● EXERCISE INSTRUCTIONS
Repeat every record exactly as written, but leave out the pictures.

■ ■ ■ ■

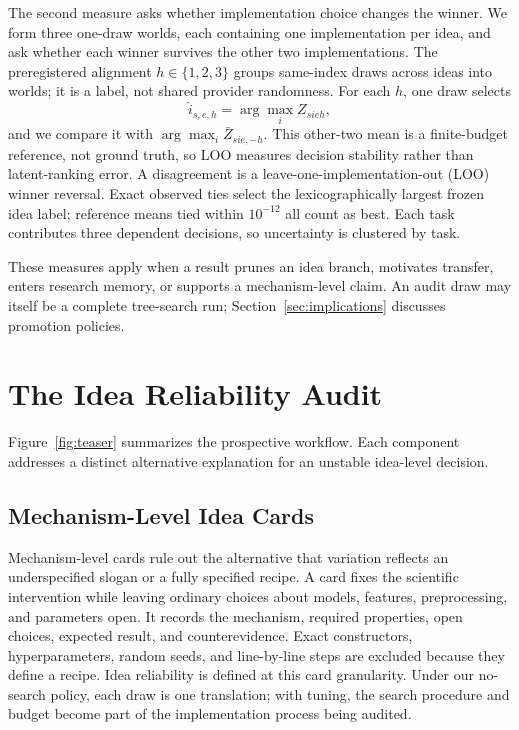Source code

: \documentclass[letterpaper]{article}
\begin{document}
The second measure asks whether implementation choice changes the winner. We form three one-draw worlds, each containing one implementation per idea, and ask whether each winner survives the other two implementations. The preregistered alignment $h\in\{1,2,3\}$ groups same-index draws across ideas into worlds; it is a label, not shared provider randomness. For each $h$, one draw selects
\begin{equation}
\hat{i}_{s,e,h} = \arg\max_i Z_{sieh},
\end{equation}
and we compare it with $\arg\max_i \bar{Z}_{sie,-h}$. This other-two mean is a finite-budget reference, not ground truth, so LOO measures decision stability rather than latent-ranking error. A disagreement is a leave-one-implementation-out (LOO) winner reversal. Exact observed ties select the lexicographically largest frozen idea label; reference means tied within $10^{-12}$ all count as best. Each task contributes three dependent decisions, so uncertainty is clustered by task.

These measures apply when a result prunes an idea branch, motivates transfer, enters research memory, or supports a mechanism-level claim. An audit draw may itself be a complete tree-search run; Section~\ref{sec:implications} discusses promotion policies.

\section{The Idea Reliability Audit}

Figure~\ref{fig:teaser} summarizes the prospective workflow. Each component addresses a distinct alternative explanation for an unstable idea-level decision.

\subsection{Mechanism-Level Idea Cards}

Mechanism-level cards rule out the alternative that variation reflects an underspecified slogan or a fully specified recipe. A card fixes the scientific intervention while leaving ordinary choices about models, features, preprocessing, and parameters open. It records the mechanism, required properties, open choices, expected result, and counterevidence. Exact constructors, hyperparameters, random seeds, and line-by-line steps are excluded because they define a recipe. Idea reliability is defined at this card granularity. Under our no-search policy, each draw is one translation; with tuning, the search procedure and budget become part of the implementation process being audited.
\end{document}
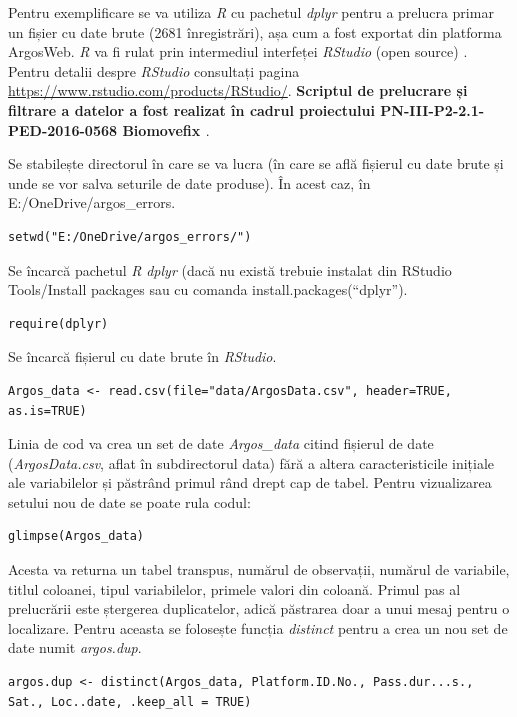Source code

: \documentclass[11pt,onehalfspacing]{elife}
\begin{document}
Pentru exemplificare se va utiliza \textit{R} cu pachetul \textit{dplyr} \citep{Wickham2018} pentru a prelucra primar un fișier cu date brute (2681 înregistrări), așa cum a fost exportat din platforma ArgosWeb. \textit{R} va fi rulat prin intermediul interfeței \textit{RStudio} (open source) \citep{Wickham2016}. Pentru detalii despre \textit{RStudio} consultați pagina \url{https://www.rstudio.com/products/RStudio/}. \textbf{Scriptul de prelucrare și filtrare a datelor a fost realizat în cadrul proiectului PN-III-P2-2.1-PED-2016-0568 Biomovefix \citep{laurentiu_rozylowicz_2018_1321250}}.

Se stabilește directorul în care se va lucra (în care se află fișierul cu date brute și unde se vor salva seturile de date produse). În acest caz, în E:/OneDrive/argos\_errors.
\begin{lstlisting}
setwd("E:/OneDrive/argos_errors/")
\end{lstlisting}

Se încarcă pachetul \textit{R} \textit{dplyr} (dacă nu există trebuie instalat din RStudio Tools/Install packages sau cu comanda install.packages(“dplyr”).
\begin{lstlisting}
require(dplyr)
\end{lstlisting}

Se încarcă fișierul cu date brute în \textit{RStudio}.
\begin{lstlisting}
Argos_data <- read.csv(file="data/ArgosData.csv", header=TRUE, as.is=TRUE)
\end{lstlisting}

Linia de cod va crea un set de date \textit{Argos\_data} citind fișierul de date (\textit{ArgosData.csv}, aflat în subdirectorul data) fără a altera caracteristicile inițiale ale variabilelor și păstrând primul rând drept cap de tabel. Pentru vizualizarea setului nou de date se poate rula codul: 
\begin{lstlisting}
glimpse(Argos_data)
\end{lstlisting}

Acesta va returna un tabel transpus, numărul de observații, numărul de variabile, titlul coloanei, tipul variabilelor, primele valori din coloană.
Primul pas al prelucrării este ștergerea duplicatelor, adică păstrarea doar a unui mesaj pentru o localizare. Pentru aceasta se folosește funcția \textit{distinct} pentru a crea un nou set de date numit \textit{argos.dup}.
\begin{lstlisting}
argos.dup <- distinct(Argos_data, Platform.ID.No., Pass.dur...s., Sat., Loc..date, .keep_all = TRUE)
\end{lstlisting}
\end{document}
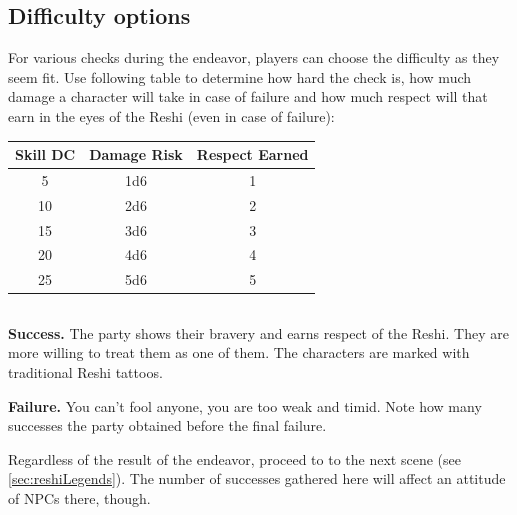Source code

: 


\subsection{Difficulty options}

For various checks during the endeavor, players can choose the difficulty as they seem fit. Use following table to determine how hard the check is, how much damage a character will take in case of failure and how much respect will that earn in the eyes of the Reshi (even in case of failure):
\newline

\begin{tabular}{c c c}
	Skill DC & Damage Risk & Respect Earned \\ \hline
	5 & 1d6 & 1 \\
	10 & 2d6 & 2 \\
	15 & 3d6 & 3 \\
	20 & 4d6 & 4 \\
	25 & 5d6 & 5 \\
\end{tabular}

\subsection{\pursuitResolveHeader}


\textbf{Success.} The party shows their bravery and earns respect of the Reshi. They are more willing to treat them as one of them. The characters are marked with traditional Reshi tattoos.

\textbf{Failure.} You can't fool anyone, you are too weak and timid. Note how many successes the party obtained before the final failure.

Regardless of the result of the endeavor, proceed to to the next scene (see \ref{sec:reshiLegends}). The number of successes gathered here will affect an attitude of NPCs there, though.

■ ■ ■ ■

● ANSWER SPACE
Source code

: \documentclass[letterpaper]{article}
\begin{document}
The second measure asks whether implementation choice changes the winner. We form three one-draw worlds, each containing one implementation per idea, and ask whether each winner survives the other two implementations. The preregistered alignment $h\in\{1,2,3\}$ groups same-index draws across ideas into worlds; it is a label, not shared provider randomness. For each $h$, one draw selects
\begin{equation}
\hat{i}_{s,e,h} = \arg\max_i Z_{sieh},
\end{equation}
and we compare it with $\arg\max_i \bar{Z}_{sie,-h}$. This other-two mean is a finite-budget reference, not ground truth, so LOO measures decision stability rather than latent-ranking error. A disagreement is a leave-one-implementation-out (LOO) winner reversal. Exact observed ties select the lexicographically largest frozen idea label; reference means tied within $10^{-12}$ all count as best. Each task contributes three dependent decisions, so uncertainty is clustered by task.

These measures apply when a result prunes an idea branch, motivates transfer, enters research memory, or supports a mechanism-level claim. An audit draw may itself be a complete tree-search run; Section~\ref{sec:implications} discusses promotion policies.

\section{The Idea Reliability Audit}

Figure~\ref{fig:teaser} summarizes the prospective workflow. Each component addresses a distinct alternative explanation for an unstable idea-level decision.

\subsection{Mechanism-Level Idea Cards}

Mechanism-level cards rule out the alternative that variation reflects an underspecified slogan or a fully specified recipe. A card fixes the scientific intervention while leaving ordinary choices about models, features, preprocessing, and parameters open. It records the mechanism, required properties, open choices, expected result, and counterevidence. Exact constructors, hyperparameters, random seeds, and line-by-line steps are excluded because they define a recipe. Idea reliability is defined at this card granularity. Under our no-search policy, each draw is one translation; with tuning, the search procedure and budget become part of the implementation process being audited.
\end{document}
Source code

: \documentclass[11pt,onehalfspacing]{elife}
\begin{document}
Pentru exemplificare se va utiliza \textit{R} cu pachetul \textit{dplyr} \citep{Wickham2018} pentru a prelucra primar un fișier cu date brute (2681 înregistrări), așa cum a fost exportat din platforma ArgosWeb. \textit{R} va fi rulat prin intermediul interfeței \textit{RStudio} (open source) \citep{Wickham2016}. Pentru detalii despre \textit{RStudio} consultați pagina \url{https://www.rstudio.com/products/RStudio/}. \textbf{Scriptul de prelucrare și filtrare a datelor a fost realizat în cadrul proiectului PN-III-P2-2.1-PED-2016-0568 Biomovefix \citep{laurentiu_rozylowicz_2018_1321250}}.

Se stabilește directorul în care se va lucra (în care se află fișierul cu date brute și unde se vor salva seturile de date produse). În acest caz, în E:/OneDrive/argos\_errors.
\begin{lstlisting}
setwd("E:/OneDrive/argos_errors/")
\end{lstlisting}

Se încarcă pachetul \textit{R} \textit{dplyr} (dacă nu există trebuie instalat din RStudio Tools/Install packages sau cu comanda install.packages(“dplyr”).
\begin{lstlisting}
require(dplyr)
\end{lstlisting}

Se încarcă fișierul cu date brute în \textit{RStudio}.
\begin{lstlisting}
Argos_data <- read.csv(file="data/ArgosData.csv", header=TRUE, as.is=TRUE)
\end{lstlisting}

Linia de cod va crea un set de date \textit{Argos\_data} citind fișierul de date (\textit{ArgosData.csv}, aflat în subdirectorul data) fără a altera caracteristicile inițiale ale variabilelor și păstrând primul rând drept cap de tabel. Pentru vizualizarea setului nou de date se poate rula codul: 
\begin{lstlisting}
glimpse(Argos_data)
\end{lstlisting}

Acesta va returna un tabel transpus, numărul de observații, numărul de variabile, titlul coloanei, tipul variabilelor, primele valori din coloană.
Primul pas al prelucrării este ștergerea duplicatelor, adică păstrarea doar a unui mesaj pentru o localizare. Pentru aceasta se folosește funcția \textit{distinct} pentru a crea un nou set de date numit \textit{argos.dup}.
\begin{lstlisting}
argos.dup <- distinct(Argos_data, Platform.ID.No., Pass.dur...s., Sat., Loc..date, .keep_all = TRUE)
\end{lstlisting}
\end{document}
Source code

: 


\subsection{Difficulty options}

For various checks during the endeavor, players can choose the difficulty as they seem fit. Use following table to determine how hard the check is, how much damage a character will take in case of failure and how much respect will that earn in the eyes of the Reshi (even in case of failure):
\newline

\begin{tabular}{c c c}
	Skill DC & Damage Risk & Respect Earned \\ \hline
	5 & 1d6 & 1 \\
	10 & 2d6 & 2 \\
	15 & 3d6 & 3 \\
	20 & 4d6 & 4 \\
	25 & 5d6 & 5 \\
\end{tabular}

\subsection{\pursuitResolveHeader}


\textbf{Success.} The party shows their bravery and earns respect of the Reshi. They are more willing to treat them as one of them. The characters are marked with traditional Reshi tattoos.

\textbf{Failure.} You can't fool anyone, you are too weak and timid. Note how many successes the party obtained before the final failure.

Regardless of the result of the endeavor, proceed to to the next scene (see \ref{sec:reshiLegends}). The number of successes gathered here will affect an attitude of NPCs there, though.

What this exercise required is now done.